GOAL OF THE EXERCISE: Where does the word "Dcard" show up in the data? Please find each such line and copy it.

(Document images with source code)
━━━━━━━━━━━━━━━━

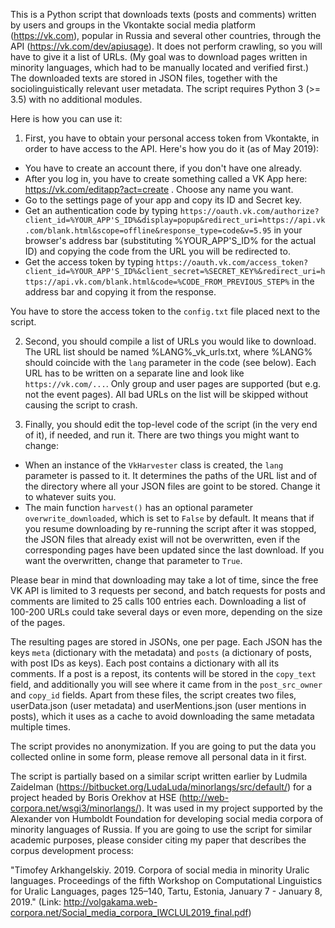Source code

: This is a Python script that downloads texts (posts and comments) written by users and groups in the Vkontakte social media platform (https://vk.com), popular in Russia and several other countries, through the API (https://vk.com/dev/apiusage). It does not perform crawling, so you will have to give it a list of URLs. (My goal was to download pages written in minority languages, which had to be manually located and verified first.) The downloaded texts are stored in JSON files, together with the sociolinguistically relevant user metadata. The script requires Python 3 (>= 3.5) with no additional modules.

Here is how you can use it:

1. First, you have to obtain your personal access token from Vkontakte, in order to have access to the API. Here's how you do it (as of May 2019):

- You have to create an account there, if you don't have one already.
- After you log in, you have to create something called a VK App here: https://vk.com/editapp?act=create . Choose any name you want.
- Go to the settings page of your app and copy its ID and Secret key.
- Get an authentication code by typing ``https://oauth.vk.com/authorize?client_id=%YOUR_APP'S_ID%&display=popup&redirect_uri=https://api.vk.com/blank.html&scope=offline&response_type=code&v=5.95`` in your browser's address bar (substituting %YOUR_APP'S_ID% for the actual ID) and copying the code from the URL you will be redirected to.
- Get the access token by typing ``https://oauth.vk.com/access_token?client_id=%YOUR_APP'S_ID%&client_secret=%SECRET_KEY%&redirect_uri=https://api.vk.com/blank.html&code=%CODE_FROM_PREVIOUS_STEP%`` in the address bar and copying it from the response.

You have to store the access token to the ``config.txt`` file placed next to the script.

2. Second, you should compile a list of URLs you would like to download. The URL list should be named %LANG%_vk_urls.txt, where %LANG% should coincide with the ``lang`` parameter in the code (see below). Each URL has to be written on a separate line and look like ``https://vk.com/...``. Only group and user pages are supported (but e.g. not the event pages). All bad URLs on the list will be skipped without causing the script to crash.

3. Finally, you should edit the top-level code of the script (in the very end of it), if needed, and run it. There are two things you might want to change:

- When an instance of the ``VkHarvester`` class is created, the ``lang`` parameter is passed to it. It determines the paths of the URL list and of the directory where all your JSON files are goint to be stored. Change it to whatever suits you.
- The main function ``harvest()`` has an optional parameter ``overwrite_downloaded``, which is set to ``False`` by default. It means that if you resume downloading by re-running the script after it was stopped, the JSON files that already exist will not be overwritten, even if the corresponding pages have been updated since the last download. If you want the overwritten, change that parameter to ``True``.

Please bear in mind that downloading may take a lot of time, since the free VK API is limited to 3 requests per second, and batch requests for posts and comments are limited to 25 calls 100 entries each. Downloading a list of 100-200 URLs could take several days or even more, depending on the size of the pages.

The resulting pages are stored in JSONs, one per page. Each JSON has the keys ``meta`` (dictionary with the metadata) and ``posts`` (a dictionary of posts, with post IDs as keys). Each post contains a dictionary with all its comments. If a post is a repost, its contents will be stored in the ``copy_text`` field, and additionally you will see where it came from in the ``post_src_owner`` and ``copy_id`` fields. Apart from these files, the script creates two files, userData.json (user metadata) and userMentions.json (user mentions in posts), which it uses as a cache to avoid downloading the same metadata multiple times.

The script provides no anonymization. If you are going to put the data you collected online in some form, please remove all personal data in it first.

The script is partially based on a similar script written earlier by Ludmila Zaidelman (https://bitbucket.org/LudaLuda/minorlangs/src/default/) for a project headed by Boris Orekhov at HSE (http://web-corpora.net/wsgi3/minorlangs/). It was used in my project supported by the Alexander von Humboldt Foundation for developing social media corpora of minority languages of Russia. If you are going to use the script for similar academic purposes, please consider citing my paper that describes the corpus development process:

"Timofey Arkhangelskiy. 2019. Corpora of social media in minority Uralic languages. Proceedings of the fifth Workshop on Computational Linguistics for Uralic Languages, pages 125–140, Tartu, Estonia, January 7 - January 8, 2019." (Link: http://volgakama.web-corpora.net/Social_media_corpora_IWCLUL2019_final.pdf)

━━━━━━━━━━━━━━━━

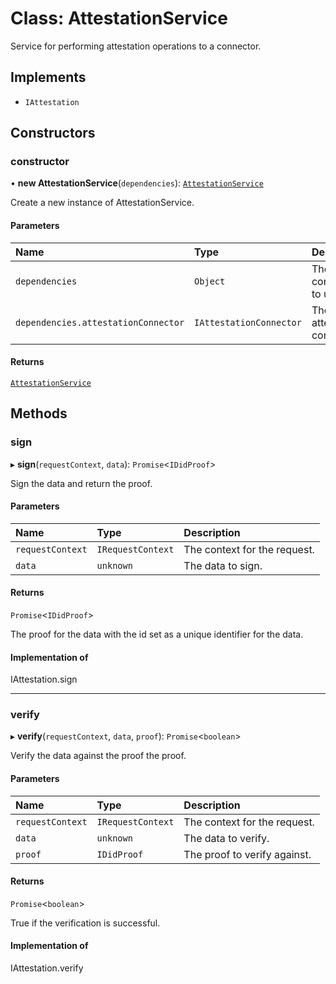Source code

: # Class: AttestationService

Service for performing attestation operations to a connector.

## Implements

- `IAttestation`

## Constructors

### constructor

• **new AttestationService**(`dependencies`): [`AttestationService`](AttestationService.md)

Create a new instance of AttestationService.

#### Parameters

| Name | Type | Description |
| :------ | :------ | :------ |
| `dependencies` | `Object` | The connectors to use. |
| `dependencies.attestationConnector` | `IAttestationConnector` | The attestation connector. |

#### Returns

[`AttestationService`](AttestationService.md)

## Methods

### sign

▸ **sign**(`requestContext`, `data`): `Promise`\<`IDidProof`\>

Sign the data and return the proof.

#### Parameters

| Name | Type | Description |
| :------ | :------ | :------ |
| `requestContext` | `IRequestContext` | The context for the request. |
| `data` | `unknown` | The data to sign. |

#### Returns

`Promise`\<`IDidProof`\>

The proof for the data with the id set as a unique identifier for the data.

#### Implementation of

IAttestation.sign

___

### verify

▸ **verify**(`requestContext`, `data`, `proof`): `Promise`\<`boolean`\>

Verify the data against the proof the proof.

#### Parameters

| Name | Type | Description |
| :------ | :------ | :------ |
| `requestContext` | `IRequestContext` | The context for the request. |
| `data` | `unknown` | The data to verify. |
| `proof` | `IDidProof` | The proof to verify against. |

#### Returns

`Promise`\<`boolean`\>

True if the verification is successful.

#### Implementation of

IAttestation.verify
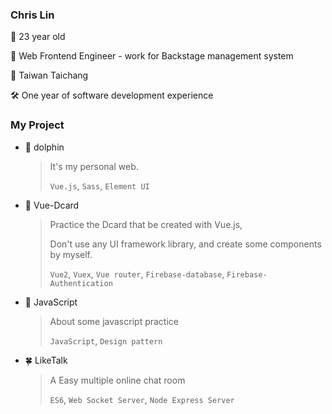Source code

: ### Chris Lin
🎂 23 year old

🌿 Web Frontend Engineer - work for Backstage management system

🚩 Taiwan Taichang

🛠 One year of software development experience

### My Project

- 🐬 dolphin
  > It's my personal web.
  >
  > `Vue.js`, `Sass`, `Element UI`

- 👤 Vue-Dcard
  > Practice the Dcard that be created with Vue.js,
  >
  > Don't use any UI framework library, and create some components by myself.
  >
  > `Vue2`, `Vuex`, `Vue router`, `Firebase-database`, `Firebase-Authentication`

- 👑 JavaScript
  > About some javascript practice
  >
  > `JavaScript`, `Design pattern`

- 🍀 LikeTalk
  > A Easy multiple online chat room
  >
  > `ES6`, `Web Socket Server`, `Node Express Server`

━━━━━━━━━━━━━━━━

EXERCISE RESPONSE:
- 👤 Vue-Dcard
  > Practice the Dcard that be created with Vue.js,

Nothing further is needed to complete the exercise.